Stay in the Loop

Southwest LRT project seeks civil construction bids

The civil construction contract for the $1.8 billion Southwest Light Rail Transit line requires construction of 29 new bridges, including this bridge to be built over Excelsior Boulevard and at-grade railroad tracks in Hopkins. (Submitted rendering: Met Council)

 : Finance & CommerceFebruary 14, 2017 4:52 pm 0

The Metropolitan Council on Tuesday took a tangible step toward building the $1.8 billion Southwest Light Rail Transit line when it issued a request for civil construction services, the project’s first major construction package.

Local and national players are expected to vie for the work package, which covers everything from bridge and utility work to stations and tracks for the 14.5-mile line between downtown Minneapolis and Eden Prairie.

Bids will be opened May 2 at the Met Council’s offices, 390 Robert St. N. in St. Paul, according to the 292-page “Invitation for Bids.” A contract award and the start of construction are targeted for the third quarter of this year.

Given the size and complexity of the job, it’s most likely that all of the proposers will be “joint ventures,” said Tim Worke, CEO of the Associated General Contractors of Minnesota.

When large national builders pursue such projects, they almost always team up with a local partner to gain “the valuable insight into working with local subcontractors, the project owner, and labor needs/resources,” Worke said in an email.

Finance & Commerce reported in December that Walsh Group of Chicago and Brownsville, Wisconsin-based Michels Corp. are partnering on a civil construction bid, as are Burnsville-based Ames Construction and Black River Falls, Wisconsin- based Kraemer North America.

Other potential bidders include the team of Maple Grove-based C.S. McCrossan, Black River Falls, Wisconsin-based Lunda Construction and Pasadena, California-based Parsons Corp.; and Golden Valley-based Mortenson Construction with California-based Granite Construction and Lane Construction Corp. of Connecticut.

Some of the prospective bidders had a hand in building the $957 million Green Line, which extends from downtown St. Paul’s Union Depot to Target Field in downtown Minneapolis.

Walsh oversaw the Green Line’s 7-mile segment in St. Paul, while a joint venture of Ames and C.S. McCrossan worked on the 3-mile stretch in Minneapolis.

The combined value of those contracts was $318.8 million: $205 million for the St. Paul stretch and $113.8 million for Minneapolis.
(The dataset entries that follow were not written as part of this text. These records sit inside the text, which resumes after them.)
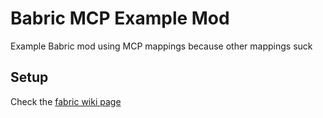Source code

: # Babric MCP Example Mod
Example Babric mod using MCP mappings because other mappings suck

## Setup
Check the [fabric wiki page](https://fabricmc.net/wiki/tutorial:setup)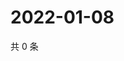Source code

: # 2022-01-08

共 0 条

<!-- BEGIN WEIBO -->
<!-- 最后更新时间 Sat Jan 08 2022 01:24:00 GMT+0800 (China Standard Time) -->

<!-- END WEIBO -->

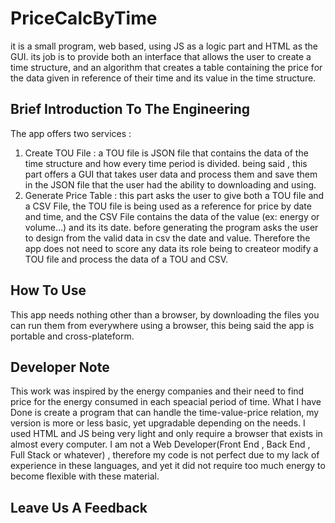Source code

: # PriceCalcByTime
it is a small program, web based, using JS as a logic part and HTML as the GUI. its job is to provide both an interface that allows the user to create a time structure, and an algorithm that creates a table containing the price for the data given in reference of their time and its value in the time structure.

## Brief Introduction To The Engineering
The app offers two services :
1. Create TOU File : a TOU file is JSON file that contains the data of the time structure and how every time period is divided. being said , this part offers a GUI that takes user data and process them and save them in the JSON file that the user had the ability to downloading and using.
2. Generate Price Table : this part asks the user to give both a TOU file and a CSV File, the TOU file is being used as a reference for price by date and time, and the CSV File contains the data of the value (ex: energy or volume...) and its its date. before generating the program asks the user to design from the valid data in csv the date and value.
Therefore the app does not need to score any data its role being to createor modify a TOU file and process the data of a TOU and CSV.

## How To Use
This app needs nothing other than a browser, by downloading the files you can run them from everywhere using a browser, this being said the app is portable and cross-plateform.

## Developer Note
This work was inspired by the energy companies and their need to find price for the energy consumed in each speacial period of time. What I have Done is create a program that can handle the time-value-price relation, my version is more or less basic, yet upgradable depending on the needs. I used HTML and JS being very light and only require a browser that exists in almost every computer. I am not a Web Developer(Front End , Back End , Full Stack or whatever) , therefore my code is not perfect due to my lack of experience in these languages, and yet it did not require too much energy to become flexible with these material.

## Leave Us A Feedback
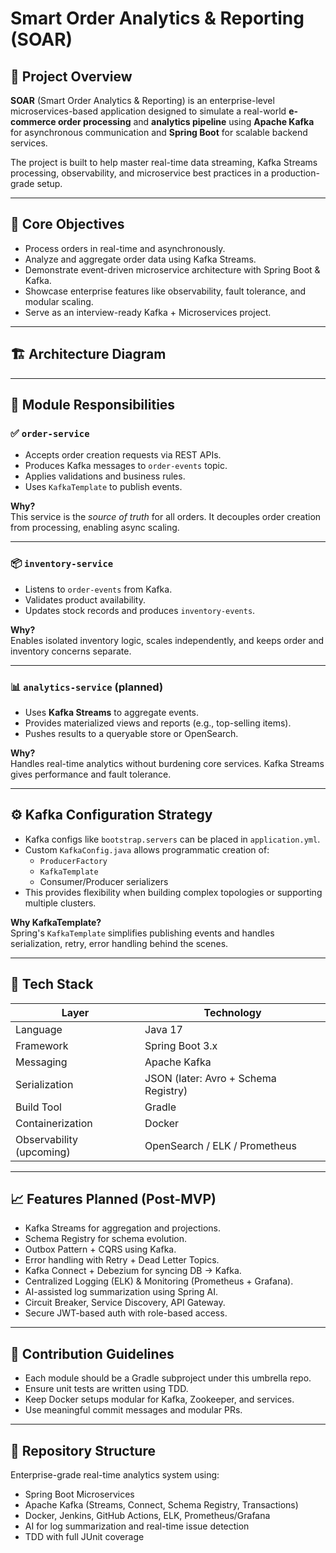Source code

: # Smart Order Analytics & Reporting (SOAR)

## 🧠 Project Overview

**SOAR** (Smart Order Analytics & Reporting) is an enterprise-level microservices-based application designed to simulate a real-world **e-commerce order processing** and **analytics pipeline** using **Apache Kafka** for asynchronous communication and **Spring Boot** for scalable backend services.

The project is built to help master real-time data streaming, Kafka Streams processing, observability, and microservice best practices in a production-grade setup.

---

## 🚀 Core Objectives

- Process orders in real-time and asynchronously.
- Analyze and aggregate order data using Kafka Streams.
- Demonstrate event-driven microservice architecture with Spring Boot & Kafka.
- Showcase enterprise features like observability, fault tolerance, and modular scaling.
- Serve as an interview-ready Kafka + Microservices project.

---

## 🏗️ Architecture Diagram




---

## 🧩 Module Responsibilities

### ✅ `order-service`

- Accepts order creation requests via REST APIs.
- Produces Kafka messages to `order-events` topic.
- Applies validations and business rules.
- Uses `KafkaTemplate` to publish events.

**Why?**  
This service is the *source of truth* for all orders. It decouples order creation from processing, enabling async scaling.

---

### 📦 `inventory-service`

- Listens to `order-events` from Kafka.
- Validates product availability.
- Updates stock records and produces `inventory-events`.

**Why?**  
Enables isolated inventory logic, scales independently, and keeps order and inventory concerns separate.

---

### 📊 `analytics-service` (planned)

- Uses **Kafka Streams** to aggregate events.
- Provides materialized views and reports (e.g., top-selling items).
- Pushes results to a queryable store or OpenSearch.

**Why?**  
Handles real-time analytics without burdening core services. Kafka Streams gives performance and fault tolerance.

---

## ⚙️ Kafka Configuration Strategy

- Kafka configs like `bootstrap.servers` can be placed in `application.yml`.
- Custom `KafkaConfig.java` allows programmatic creation of:
    - `ProducerFactory`
    - `KafkaTemplate`
    - Consumer/Producer serializers
- This provides flexibility when building complex topologies or supporting multiple clusters.

**Why KafkaTemplate?**  
Spring's `KafkaTemplate` simplifies publishing events and handles serialization, retry, error handling behind the scenes.

---

## 🔧 Tech Stack

| Layer              | Technology                  |
|-------------------|-----------------------------|
| Language           | Java 17                     |
| Framework          | Spring Boot 3.x             |
| Messaging          | Apache Kafka                |
| Serialization      | JSON (later: Avro + Schema Registry) |
| Build Tool         | Gradle                      |
| Containerization   | Docker                      |
| Observability (upcoming) | OpenSearch / ELK / Prometheus |

---

## 📈 Features Planned (Post-MVP)

- Kafka Streams for aggregation and projections.
- Schema Registry for schema evolution.
- Outbox Pattern + CQRS using Kafka.
- Error handling with Retry + Dead Letter Topics.
- Kafka Connect + Debezium for syncing DB → Kafka.
- Centralized Logging (ELK) & Monitoring (Prometheus + Grafana).
- AI-assisted log summarization using Spring AI.
- Circuit Breaker, Service Discovery, API Gateway.
- Secure JWT-based auth with role-based access.

---

## 🤝 Contribution Guidelines

- Each module should be a Gradle subproject under this umbrella repo.
- Ensure unit tests are written using TDD.
- Keep Docker setups modular for Kafka, Zookeeper, and services.
- Use meaningful commit messages and modular PRs.

---

## 📂 Repository Structure



Enterprise-grade real-time analytics system using:
- Spring Boot Microservices
- Apache Kafka (Streams, Connect, Schema Registry, Transactions)
- Docker, Jenkins, GitHub Actions, ELK, Prometheus/Grafana
- AI for log summarization and real-time issue detection
- TDD with full JUnit coverage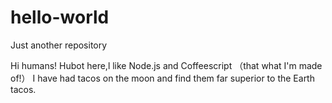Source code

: # hello-world
Just another repository

Hi humans!
Hubot here,l like Node.js and Coffeescript （that what I'm made of!）
I have had tacos on the moon and find them far superior to the Earth tacos.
The Met Council isn’t offering a cost estimate on the Southwest contract.

Unlike the Green Line, civil construction will be rolled into one contract for Southwest, also known as the Green Line extension.

“Southwest will have one civil construction contract to avoid having two prime contractors competing for the same pool of subcontractors,” Laura Baenen, the Met Council’s Southwest LRT communications manager, said in an email.

Baenen added that civil construction designs are “100 percent complete, while the operations and maintenance facility and systems contract are nearly 100 percent complete.”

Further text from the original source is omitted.